Bei den Bürgerentscheid in Münster votierten 52,79% für die Initiative ’Freier Sonntag‘ und lehnten damit die Genehmigung von verkaufsoffenen Sonntagen ab. Die Wahlbeteiligung lag bei mageren 22,4% – dennoch ist der Bürgerentscheid gültig.

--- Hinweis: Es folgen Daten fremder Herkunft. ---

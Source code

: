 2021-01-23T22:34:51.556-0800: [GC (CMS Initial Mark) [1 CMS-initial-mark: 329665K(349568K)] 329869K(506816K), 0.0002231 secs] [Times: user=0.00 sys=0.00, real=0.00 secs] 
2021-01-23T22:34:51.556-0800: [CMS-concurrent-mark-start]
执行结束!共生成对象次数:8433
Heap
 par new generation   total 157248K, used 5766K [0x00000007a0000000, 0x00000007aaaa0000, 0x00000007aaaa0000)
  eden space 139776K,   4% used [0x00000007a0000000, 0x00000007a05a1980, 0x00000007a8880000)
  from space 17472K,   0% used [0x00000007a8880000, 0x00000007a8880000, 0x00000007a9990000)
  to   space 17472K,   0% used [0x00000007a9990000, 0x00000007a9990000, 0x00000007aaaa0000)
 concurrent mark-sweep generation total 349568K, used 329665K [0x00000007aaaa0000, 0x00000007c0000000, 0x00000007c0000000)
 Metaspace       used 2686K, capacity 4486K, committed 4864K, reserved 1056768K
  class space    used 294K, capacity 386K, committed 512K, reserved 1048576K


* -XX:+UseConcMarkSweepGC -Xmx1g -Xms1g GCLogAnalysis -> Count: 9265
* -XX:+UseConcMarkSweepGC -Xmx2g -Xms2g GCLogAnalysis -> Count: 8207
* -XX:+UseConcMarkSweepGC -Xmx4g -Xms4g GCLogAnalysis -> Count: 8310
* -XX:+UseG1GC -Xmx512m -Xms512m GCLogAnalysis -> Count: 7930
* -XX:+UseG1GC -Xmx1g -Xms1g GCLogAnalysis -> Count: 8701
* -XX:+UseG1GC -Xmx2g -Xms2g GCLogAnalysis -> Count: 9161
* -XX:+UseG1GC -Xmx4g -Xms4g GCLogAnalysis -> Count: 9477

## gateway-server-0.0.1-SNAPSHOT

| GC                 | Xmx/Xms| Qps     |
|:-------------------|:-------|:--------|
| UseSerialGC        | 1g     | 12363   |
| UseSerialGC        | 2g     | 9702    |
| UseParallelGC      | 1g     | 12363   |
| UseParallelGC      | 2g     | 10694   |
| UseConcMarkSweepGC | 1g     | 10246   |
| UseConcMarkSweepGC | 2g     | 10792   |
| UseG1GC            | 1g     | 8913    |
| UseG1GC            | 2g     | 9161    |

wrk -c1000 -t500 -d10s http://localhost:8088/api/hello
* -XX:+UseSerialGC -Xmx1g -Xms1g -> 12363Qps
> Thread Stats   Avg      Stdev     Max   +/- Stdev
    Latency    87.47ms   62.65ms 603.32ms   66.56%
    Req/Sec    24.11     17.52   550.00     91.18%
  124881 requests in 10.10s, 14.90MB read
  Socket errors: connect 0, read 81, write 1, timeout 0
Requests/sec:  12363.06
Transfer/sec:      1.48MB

Michael Radau, Vorsitzender des regionalen Einzelhandelsverbandes, prognostizierte: „Der Bürgerentscheid wird Strahlkraft haben.“ Der Druck auf die Kommunen, mit der Genehmigung von verkaufsoffenen Sonntagen restriktiv umzugehen, werde deutlich steigen. Dagegen berüßte Jochen Lüken, Sprecher der Initiative ’Freier Sonntag‘, das Abstimmungsergebnis: „Uns ist es gelungen, das Thema des freien Sonntags in die Öffentlichkeit zu tragen.“ Die Kritik, der Bürgerentscheid führe zu einer wirtschaftlichen Schieflage im Einzelhandel, konterte er mit den Worten: „Der freie Sonntag schadet Münster nicht.“ Dagegen betonte Oberbürgermeister Markus Lewe, dass der Online-Handel kein Verkaufsverbot am Sonntag kenne. Die Debatte werde in Münster „viel zu eng geführt“.
In Folge der Abstimmung wird es in den kommenden zwei Jahren am zweiten Advent, zum Hansemahl und zum Herbstsend keine Sonntagsöffnung geben wird.